A Difficult Tech Job Market + 2026 Predictions
2025 really kicked us out the door from a tech job market perspective.
Between really quick advancements in AI, a very strange economy and tech companies doubling down on profits and AI Agents, being a tech worker kind of sucked for the last few months.
So where does that leave tech workers coming in to 2026?
Here are my predictions:
The tech market will bounce back, at least a little.
Companies doubled down hard on AI last year and used “AI” as a way to lay people off, but end of year lay offs have been happening in tech for many many years, AI was just the flavor of the quarter in 2025. And I should point out, I’m a big believer in AI, it’s changing a lot about how I work in some really cool ways, but I think lots of founders had big visions of how it would allow them to automate everything and that just didn’t happen, at least not last year.
So I think tech will hire more, but probably not as much as in previous years.
AI isn’t taking your job, but someone fluent with AI might take it
While I do think there will be more hiring in 2026, I think teams are trending towards flatter and leaner empowered by AI to do more. And I get it, as a product manager I can use AI to write code, query databases, research and more. It doesn’t solve all my problems right now, but it does allow me to operate faster across a wider breadth than ever before, so while I think companies will hire, I think AI is a requirement, in fact in every single interview I’ve had recently hiring managers and teams are asking me how I’m using AI in my work. Thankfully I have good answers, but I can imagine that if someone walked in and said they don’t like AI or aren’t on the hype train, that person might struggle to land a gig.

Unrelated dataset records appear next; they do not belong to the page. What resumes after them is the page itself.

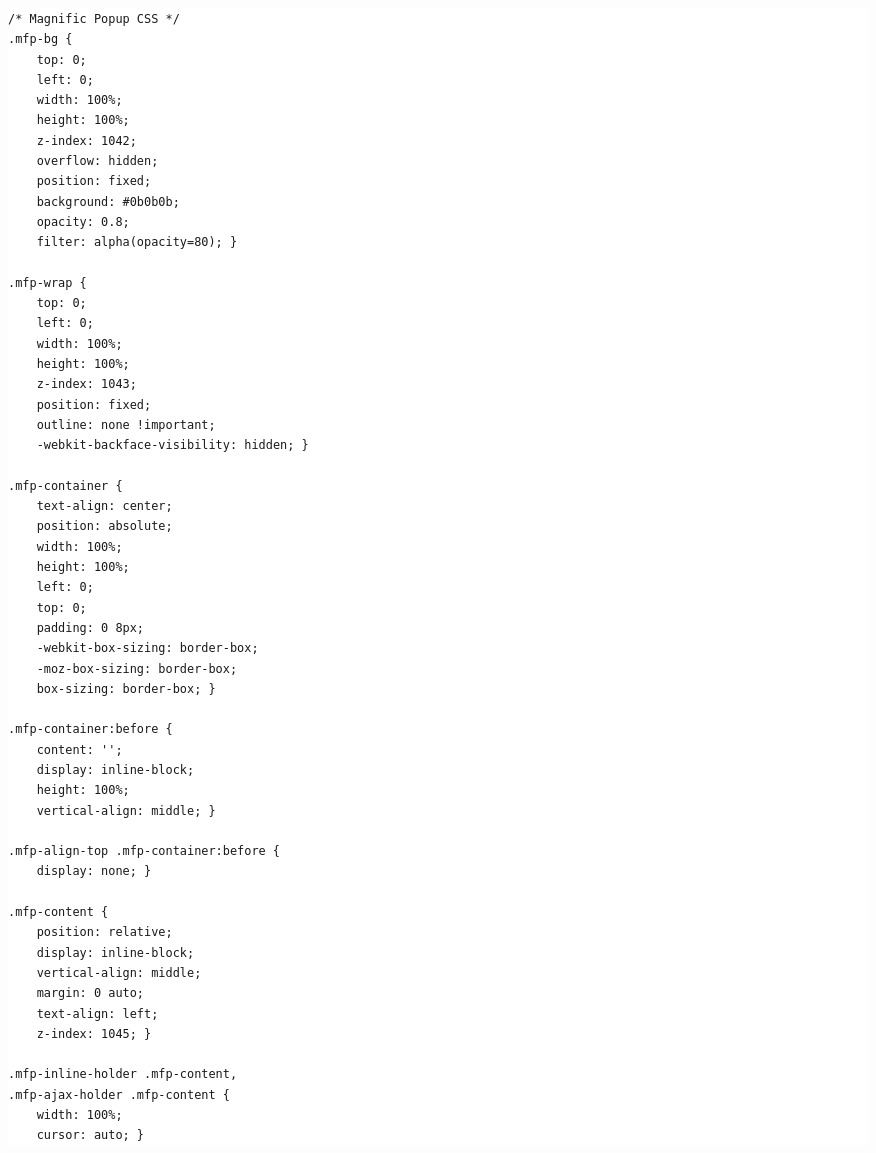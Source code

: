     /* Magnific Popup CSS */
    .mfp-bg {
        top: 0;
        left: 0;
        width: 100%;
        height: 100%;
        z-index: 1042;
        overflow: hidden;
        position: fixed;
        background: #0b0b0b;
        opacity: 0.8;
        filter: alpha(opacity=80); }

    .mfp-wrap {
        top: 0;
        left: 0;
        width: 100%;
        height: 100%;
        z-index: 1043;
        position: fixed;
        outline: none !important;
        -webkit-backface-visibility: hidden; }

    .mfp-container {
        text-align: center;
        position: absolute;
        width: 100%;
        height: 100%;
        left: 0;
        top: 0;
        padding: 0 8px;
        -webkit-box-sizing: border-box;
        -moz-box-sizing: border-box;
        box-sizing: border-box; }

    .mfp-container:before {
        content: '';
        display: inline-block;
        height: 100%;
        vertical-align: middle; }

    .mfp-align-top .mfp-container:before {
        display: none; }

    .mfp-content {
        position: relative;
        display: inline-block;
        vertical-align: middle;
        margin: 0 auto;
        text-align: left;
        z-index: 1045; }

    .mfp-inline-holder .mfp-content,
    .mfp-ajax-holder .mfp-content {
        width: 100%;
        cursor: auto; }
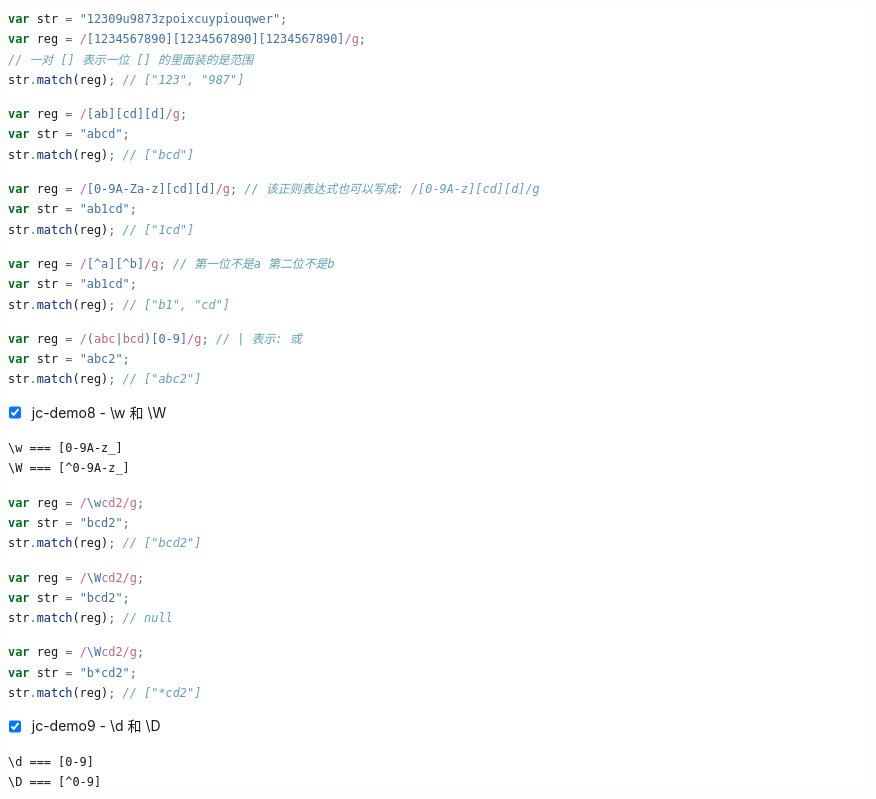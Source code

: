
 ```js
var str = "12309u9873zpoixcuypiouqwer";
var reg = /[1234567890][1234567890][1234567890]/g;
// 一对 [] 表示一位 [] 的里面装的是范围
str.match(reg); // ["123", "987"]
```

```js
var reg = /[ab][cd][d]/g;
var str = "abcd";
str.match(reg); // ["bcd"]
```

```js
var reg = /[0-9A-Za-z][cd][d]/g; // 该正则表达式也可以写成: /[0-9A-z][cd][d]/g
var str = "ab1cd";
str.match(reg); // ["1cd"]
```

```js
var reg = /[^a][^b]/g; // 第一位不是a 第二位不是b
var str = "ab1cd";
str.match(reg); // ["b1", "cd"]
```

```js
var reg = /(abc|bcd)[0-9]/g; // | 表示: 或
var str = "abc2";
str.match(reg); // ["abc2"]
```

- [x] jc-demo8 - \w 和 \W

```
\w === [0-9A-z_]
\W === [^0-9A-z_]
```

```js
var reg = /\wcd2/g;
var str = "bcd2";
str.match(reg); // ["bcd2"]
```

```js
var reg = /\Wcd2/g;
var str = "bcd2";
str.match(reg); // null
```

```js
var reg = /\Wcd2/g;
var str = "b*cd2";
str.match(reg); // ["*cd2"]
```

- [x] jc-demo9 - \d 和 \D

```
\d === [0-9]
\D === [^0-9]
```
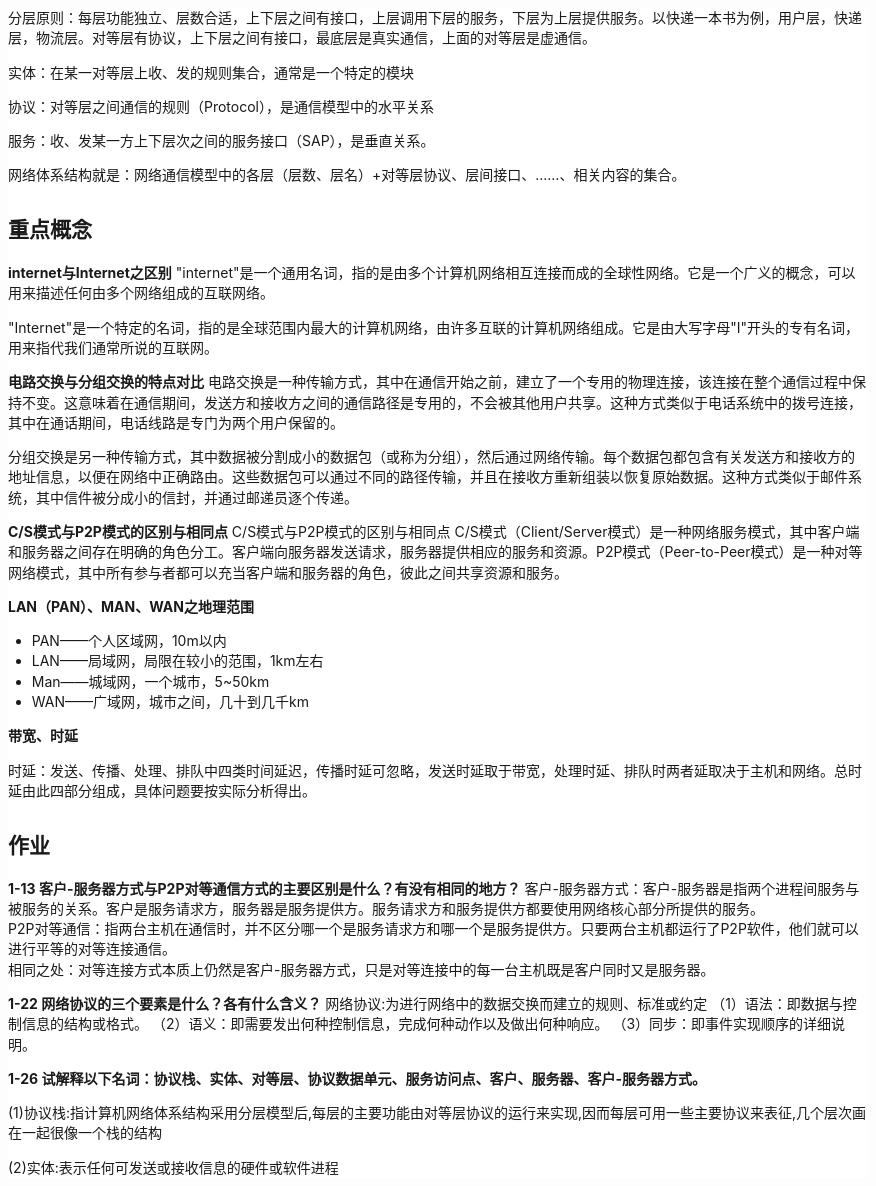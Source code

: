 分层原则：每层功能独立、层数合适，上下层之间有接口，上层调用下层的服务，下层为上层提供服务。以快递一本书为例，用户层，快递层，物流层。对等层有协议，上下层之间有接口，最底层是真实通信，上面的对等层是虚通信。

实体：在某一对等层上收、发的规则集合，通常是一个特定的模块

协议：对等层之间通信的规则（Protocol），是通信模型中的水平关系

服务：收、发某一方上下层次之间的服务接口（SAP），是垂直关系。

网络体系结构就是：网络通信模型中的各层（层数、层名）+对等层协议、层间接口、……、相关内容的集合。

## 重点概念

**internet与Internet之区别**
"internet"是一个通用名词，指的是由多个计算机网络相互连接而成的全球性网络。它是一个广义的概念，可以用来描述任何由多个网络组成的互联网络。

"Internet"是一个特定的名词，指的是全球范围内最大的计算机网络，由许多互联的计算机网络组成。它是由大写字母"I"开头的专有名词，用来指代我们通常所说的互联网。

**电路交换与分组交换的特点对比**
电路交换是一种传输方式，其中在通信开始之前，建立了一个专用的物理连接，该连接在整个通信过程中保持不变。这意味着在通信期间，发送方和接收方之间的通信路径是专用的，不会被其他用户共享。这种方式类似于电话系统中的拨号连接，其中在通话期间，电话线路是专门为两个用户保留的。

分组交换是另一种传输方式，其中数据被分割成小的数据包（或称为分组），然后通过网络传输。每个数据包都包含有关发送方和接收方的地址信息，以便在网络中正确路由。这些数据包可以通过不同的路径传输，并且在接收方重新组装以恢复原始数据。这种方式类似于邮件系统，其中信件被分成小的信封，并通过邮递员逐个传递。


**C/S模式与P2P模式的区别与相同点**
C/S模式与P2P模式的区别与相同点 C/S模式（Client/Server模式）是一种网络服务模式，其中客户端和服务器之间存在明确的角色分工。客户端向服务器发送请求，服务器提供相应的服务和资源。P2P模式（Peer-to-Peer模式）是一种对等网络模式，其中所有参与者都可以充当客户端和服务器的角色，彼此之间共享资源和服务。

**LAN（PAN）、MAN、WAN之地理范围**
- PAN——个人区域网，10m以内
- LAN——局域网，局限在较小的范围，1km左右
- Man——城域网，一个城市，5~50km
- WAN——广域网，城市之间，几十到几千km

**带宽、时延**

时延：发送、传播、处理、排队中四类时间延迟，传播时延可忽略，发送时延取于带宽，处理时延、排队时两者延取决于主机和网络。总时延由此四部分组成，具体问题要按实际分析得出。

## 作业
**1-13 客户-服务器方式与P2P对等通信方式的主要区别是什么？有没有相同的地方？**
客户-服务器方式：客户-服务器是指两个进程间服务与被服务的关系。客户是服务请求方，服务器是服务提供方。服务请求方和服务提供方都要使用网络核心部分所提供的服务。\
P2P对等通信：指两台主机在通信时，并不区分哪一个是服务请求方和哪一个是服务提供方。只要两台主机都运行了P2P软件，他们就可以进行平等的对等连接通信。\
相同之处：对等连接方式本质上仍然是客户-服务器方式，只是对等连接中的每一台主机既是客户同时又是服务器。

**1-22 网络协议的三个要素是什么？各有什么含义？**
网络协议:为进行网络中的数据交换而建立的规则、标准或约定
（1）语法：即数据与控制信息的结构或格式。
（2）语义：即需要发出何种控制信息，完成何种动作以及做出何种响应。
（3）同步：即事件实现顺序的详细说明。

**1-26 试解释以下名词：协议栈、实体、对等层、协议数据单元、服务访问点、客户、服务器、客户-服务器方式。**

(1)协议栈:指计算机网络体系结构采用分层模型后,每层的主要功能由对等层协议的运行来实现,因而每层可用一些主要协议来表征,几个层次画在一起很像一个栈的结构

(2)实体:表示任何可发送或接收信息的硬件或软件进程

The product management career will have a serious change in scope
I can really only speak to the product and growth sides of things, but from what I can see, engineering and design are not the bottlenecks anymore, thanks to AI, good ideas and planning are. I think we’ll see a switch from 1 PM and 2-10 Eng per squad to 0.5 PMs to 1-2 Eng. I think there will need to be a change to a business focus, more of a general manager mentality. Products and features being built can happen in record time, so the thinking and ensuring user experience is the real bottleneck.

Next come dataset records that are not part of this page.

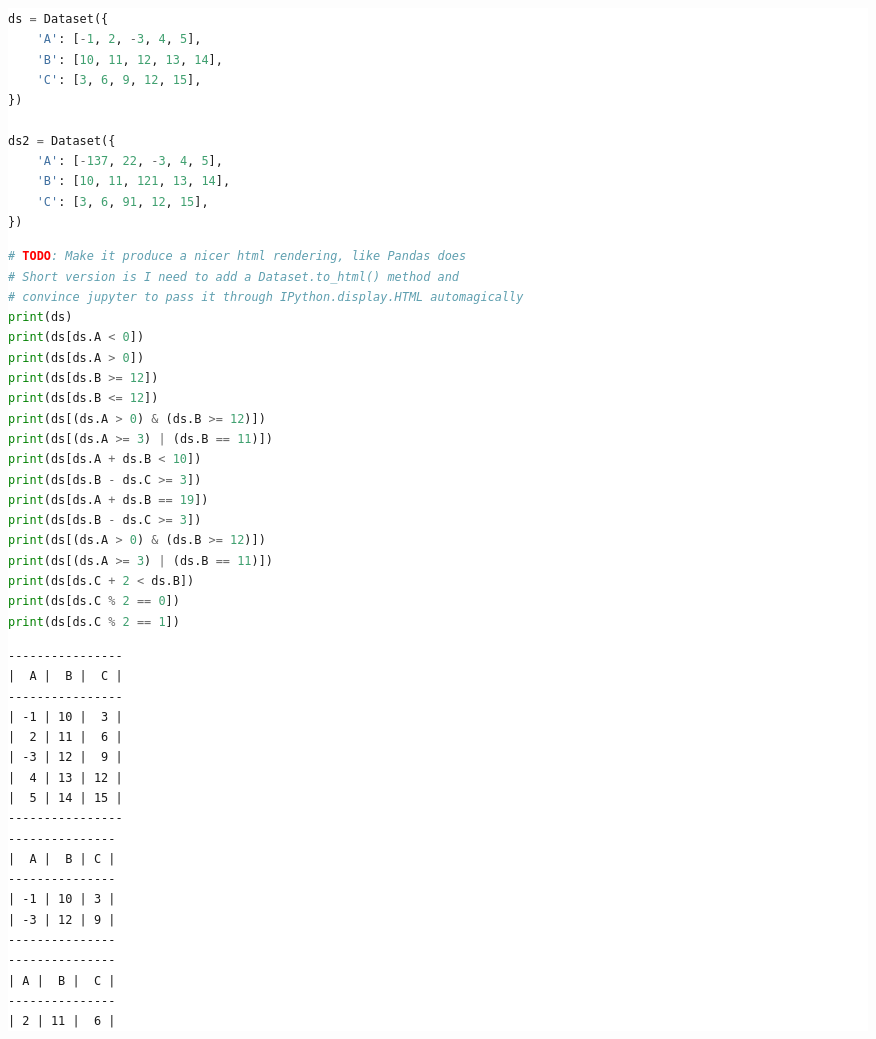 
```python
ds = Dataset({
    'A': [-1, 2, -3, 4, 5],
    'B': [10, 11, 12, 13, 14],
    'C': [3, 6, 9, 12, 15],
})

ds2 = Dataset({
    'A': [-137, 22, -3, 4, 5],
    'B': [10, 11, 121, 13, 14],
    'C': [3, 6, 91, 12, 15],
})
```


```python
# TODO: Make it produce a nicer html rendering, like Pandas does
# Short version is I need to add a Dataset.to_html() method and 
# convince jupyter to pass it through IPython.display.HTML automagically
print(ds)
print(ds[ds.A < 0])
print(ds[ds.A > 0])
print(ds[ds.B >= 12])
print(ds[ds.B <= 12])
print(ds[(ds.A > 0) & (ds.B >= 12)])
print(ds[(ds.A >= 3) | (ds.B == 11)])
print(ds[ds.A + ds.B < 10])
print(ds[ds.B - ds.C >= 3])
print(ds[ds.A + ds.B == 19])
print(ds[ds.B - ds.C >= 3])
print(ds[(ds.A > 0) & (ds.B >= 12)])
print(ds[(ds.A >= 3) | (ds.B == 11)])
print(ds[ds.C + 2 < ds.B])
print(ds[ds.C % 2 == 0])
print(ds[ds.C % 2 == 1])
```

    ----------------
    |  A |  B |  C |
    ----------------
    | -1 | 10 |  3 |
    |  2 | 11 |  6 |
    | -3 | 12 |  9 |
    |  4 | 13 | 12 |
    |  5 | 14 | 15 |
    ----------------
    ---------------
    |  A |  B | C |
    ---------------
    | -1 | 10 | 3 |
    | -3 | 12 | 9 |
    ---------------
    ---------------
    | A |  B |  C |
    ---------------
    | 2 | 11 |  6 |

Engineering roles will change dramatically
Though I’m not an engineer, if I were a new or junior software engineer just getting into the game, I would start to feel nervous and would want to ramp up quick. AI is changing engineering in some serious ways that can’t be denied anymore. With Opus 4.5 I’m building fast a full web app that I plan to launch this year. Writing code isn’t the crucial skill anymore, but understanding how to architect systems and build for security are things that I still need. I imagine engineers will change their work to write less code, review a lot more AI written code and have to master a new abstraction layer that doesn’t require writing everything yourself, but requires understanding systems and integrations and security in a new deeper way.
What are your thoughts? What are your predictions for 2026? Is AI taking all our jobs? Or just a passing fad?